**WORK REQUEST**
Give back every entry exactly as it is written, but not the pictures.

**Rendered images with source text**

>>>>>

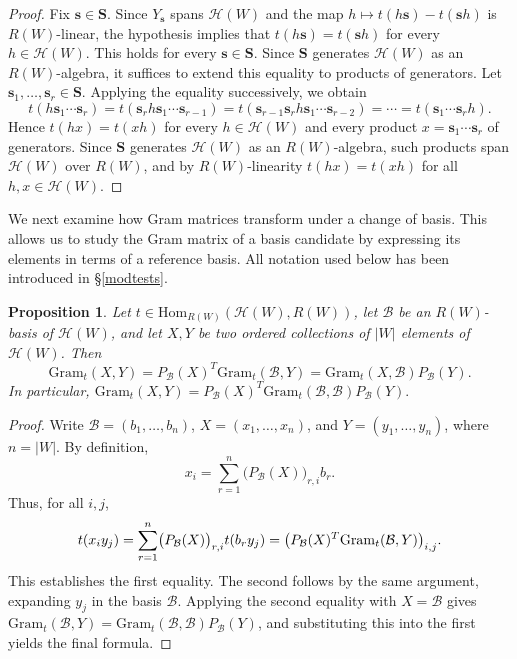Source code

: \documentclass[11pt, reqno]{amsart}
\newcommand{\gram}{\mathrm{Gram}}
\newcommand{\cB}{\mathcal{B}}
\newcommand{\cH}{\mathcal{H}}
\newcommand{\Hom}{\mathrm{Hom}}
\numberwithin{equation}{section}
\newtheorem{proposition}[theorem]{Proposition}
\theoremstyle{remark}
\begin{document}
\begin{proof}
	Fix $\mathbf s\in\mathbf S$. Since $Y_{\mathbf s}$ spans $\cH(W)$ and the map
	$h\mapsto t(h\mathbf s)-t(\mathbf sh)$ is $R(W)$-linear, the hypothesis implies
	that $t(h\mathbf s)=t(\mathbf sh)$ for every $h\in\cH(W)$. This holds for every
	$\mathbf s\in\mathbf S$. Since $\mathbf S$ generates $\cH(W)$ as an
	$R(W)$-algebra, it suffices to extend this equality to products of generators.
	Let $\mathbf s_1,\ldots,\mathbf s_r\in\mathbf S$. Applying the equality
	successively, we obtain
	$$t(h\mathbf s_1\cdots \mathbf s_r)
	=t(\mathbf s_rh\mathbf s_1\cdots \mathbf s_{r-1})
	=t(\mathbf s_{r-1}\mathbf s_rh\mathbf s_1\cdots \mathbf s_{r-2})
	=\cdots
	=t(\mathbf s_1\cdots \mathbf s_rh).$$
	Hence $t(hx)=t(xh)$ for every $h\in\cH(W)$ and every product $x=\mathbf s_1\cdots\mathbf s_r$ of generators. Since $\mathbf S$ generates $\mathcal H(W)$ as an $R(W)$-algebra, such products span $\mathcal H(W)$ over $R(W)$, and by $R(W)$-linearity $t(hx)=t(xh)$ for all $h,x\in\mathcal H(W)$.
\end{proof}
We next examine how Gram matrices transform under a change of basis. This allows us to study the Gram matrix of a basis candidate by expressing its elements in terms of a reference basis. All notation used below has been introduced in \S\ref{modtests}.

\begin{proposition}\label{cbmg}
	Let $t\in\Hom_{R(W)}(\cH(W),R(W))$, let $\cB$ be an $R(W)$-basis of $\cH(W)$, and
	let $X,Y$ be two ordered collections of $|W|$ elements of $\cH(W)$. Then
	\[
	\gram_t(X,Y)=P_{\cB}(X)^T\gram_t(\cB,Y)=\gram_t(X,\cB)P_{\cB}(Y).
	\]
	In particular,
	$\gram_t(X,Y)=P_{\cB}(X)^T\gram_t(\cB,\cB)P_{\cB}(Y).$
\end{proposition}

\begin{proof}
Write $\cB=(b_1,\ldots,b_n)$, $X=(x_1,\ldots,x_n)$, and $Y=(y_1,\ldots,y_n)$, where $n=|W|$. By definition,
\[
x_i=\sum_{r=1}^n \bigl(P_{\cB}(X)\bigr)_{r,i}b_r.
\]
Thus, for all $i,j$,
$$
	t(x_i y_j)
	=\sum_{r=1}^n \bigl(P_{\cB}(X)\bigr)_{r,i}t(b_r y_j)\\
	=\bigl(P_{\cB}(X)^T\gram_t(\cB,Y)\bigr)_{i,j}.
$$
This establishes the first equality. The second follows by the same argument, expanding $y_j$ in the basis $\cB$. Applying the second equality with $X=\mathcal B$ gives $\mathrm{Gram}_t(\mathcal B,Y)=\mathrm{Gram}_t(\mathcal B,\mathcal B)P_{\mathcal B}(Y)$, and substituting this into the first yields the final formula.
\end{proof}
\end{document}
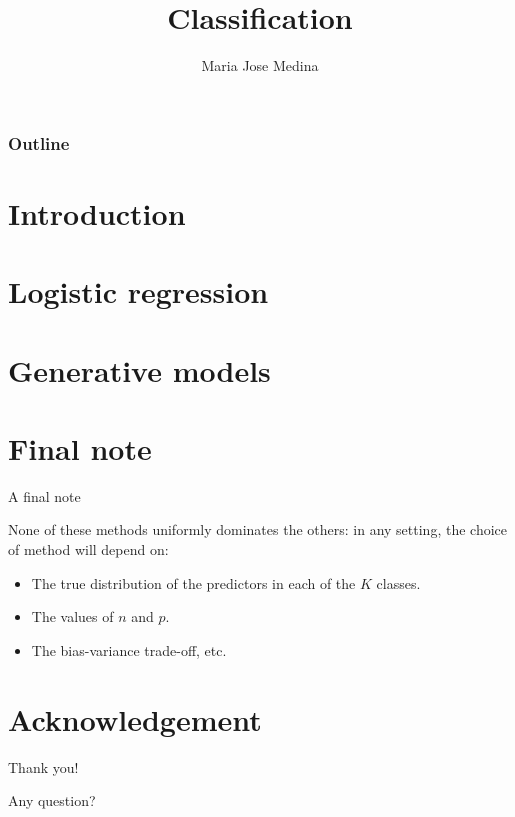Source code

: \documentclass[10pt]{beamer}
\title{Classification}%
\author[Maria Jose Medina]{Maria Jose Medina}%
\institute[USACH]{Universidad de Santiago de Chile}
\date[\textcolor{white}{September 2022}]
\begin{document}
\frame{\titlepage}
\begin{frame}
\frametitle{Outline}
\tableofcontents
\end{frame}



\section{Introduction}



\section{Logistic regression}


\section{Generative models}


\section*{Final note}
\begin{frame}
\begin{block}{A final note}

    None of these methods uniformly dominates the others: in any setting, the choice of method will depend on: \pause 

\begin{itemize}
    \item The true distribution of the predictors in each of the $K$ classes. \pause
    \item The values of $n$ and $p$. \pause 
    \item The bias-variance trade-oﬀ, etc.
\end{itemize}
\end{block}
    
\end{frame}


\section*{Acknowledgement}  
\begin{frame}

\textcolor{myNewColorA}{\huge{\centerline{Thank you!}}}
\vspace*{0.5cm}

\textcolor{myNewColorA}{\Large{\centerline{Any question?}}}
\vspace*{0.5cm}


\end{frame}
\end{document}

<<<<<

**RESULT OF THE TASK**
Source code

: \documentclass[11pt, reqno]{amsart}
\newcommand{\gram}{\mathrm{Gram}}
\newcommand{\cB}{\mathcal{B}}
\newcommand{\cH}{\mathcal{H}}
\newcommand{\Hom}{\mathrm{Hom}}
\numberwithin{equation}{section}
\newtheorem{proposition}[theorem]{Proposition}
\theoremstyle{remark}
\begin{document}
\begin{proof}
	Fix $\mathbf s\in\mathbf S$. Since $Y_{\mathbf s}$ spans $\cH(W)$ and the map
	$h\mapsto t(h\mathbf s)-t(\mathbf sh)$ is $R(W)$-linear, the hypothesis implies
	that $t(h\mathbf s)=t(\mathbf sh)$ for every $h\in\cH(W)$. This holds for every
	$\mathbf s\in\mathbf S$. Since $\mathbf S$ generates $\cH(W)$ as an
	$R(W)$-algebra, it suffices to extend this equality to products of generators.
	Let $\mathbf s_1,\ldots,\mathbf s_r\in\mathbf S$. Applying the equality
	successively, we obtain
	$$t(h\mathbf s_1\cdots \mathbf s_r)
	=t(\mathbf s_rh\mathbf s_1\cdots \mathbf s_{r-1})
	=t(\mathbf s_{r-1}\mathbf s_rh\mathbf s_1\cdots \mathbf s_{r-2})
	=\cdots
	=t(\mathbf s_1\cdots \mathbf s_rh).$$
	Hence $t(hx)=t(xh)$ for every $h\in\cH(W)$ and every product $x=\mathbf s_1\cdots\mathbf s_r$ of generators. Since $\mathbf S$ generates $\mathcal H(W)$ as an $R(W)$-algebra, such products span $\mathcal H(W)$ over $R(W)$, and by $R(W)$-linearity $t(hx)=t(xh)$ for all $h,x\in\mathcal H(W)$.
\end{proof}
We next examine how Gram matrices transform under a change of basis. This allows us to study the Gram matrix of a basis candidate by expressing its elements in terms of a reference basis. All notation used below has been introduced in \S\ref{modtests}.

\begin{proposition}\label{cbmg}
	Let $t\in\Hom_{R(W)}(\cH(W),R(W))$, let $\cB$ be an $R(W)$-basis of $\cH(W)$, and
	let $X,Y$ be two ordered collections of $|W|$ elements of $\cH(W)$. Then
	\[
	\gram_t(X,Y)=P_{\cB}(X)^T\gram_t(\cB,Y)=\gram_t(X,\cB)P_{\cB}(Y).
	\]
	In particular,
	$\gram_t(X,Y)=P_{\cB}(X)^T\gram_t(\cB,\cB)P_{\cB}(Y).$
\end{proposition}

\begin{proof}
Write $\cB=(b_1,\ldots,b_n)$, $X=(x_1,\ldots,x_n)$, and $Y=(y_1,\ldots,y_n)$, where $n=|W|$. By definition,
\[
x_i=\sum_{r=1}^n \bigl(P_{\cB}(X)\bigr)_{r,i}b_r.
\]
Thus, for all $i,j$,
$$
	t(x_i y_j)
	=\sum_{r=1}^n \bigl(P_{\cB}(X)\bigr)_{r,i}t(b_r y_j)\\
	=\bigl(P_{\cB}(X)^T\gram_t(\cB,Y)\bigr)_{i,j}.
$$
This establishes the first equality. The second follows by the same argument, expanding $y_j$ in the basis $\cB$. Applying the second equality with $X=\mathcal B$ gives $\mathrm{Gram}_t(\mathcal B,Y)=\mathrm{Gram}_t(\mathcal B,\mathcal B)P_{\mathcal B}(Y)$, and substituting this into the first yields the final formula.
\end{proof}
\end{document}
Source code

: \documentclass[10pt]{beamer}
\title{Classification}%
\author[Maria Jose Medina]{Maria Jose Medina}%
\institute[USACH]{Universidad de Santiago de Chile}
\date[\textcolor{white}{September 2022}]
\begin{document}
\frame{\titlepage}
\begin{frame}
\frametitle{Outline}
\tableofcontents
\end{frame}



\section{Introduction}



\section{Logistic regression}


\section{Generative models}


\section*{Final note}
\begin{frame}
\begin{block}{A final note}

    None of these methods uniformly dominates the others: in any setting, the choice of method will depend on: \pause 

\begin{itemize}
    \item The true distribution of the predictors in each of the $K$ classes. \pause
    \item The values of $n$ and $p$. \pause 
    \item The bias-variance trade-oﬀ, etc.
\end{itemize}
\end{block}
    
\end{frame}


\section*{Acknowledgement}  
\begin{frame}

\textcolor{myNewColorA}{\huge{\centerline{Thank you!}}}
\vspace*{0.5cm}

\textcolor{myNewColorA}{\Large{\centerline{Any question?}}}
\vspace*{0.5cm}


\end{frame}
\end{document}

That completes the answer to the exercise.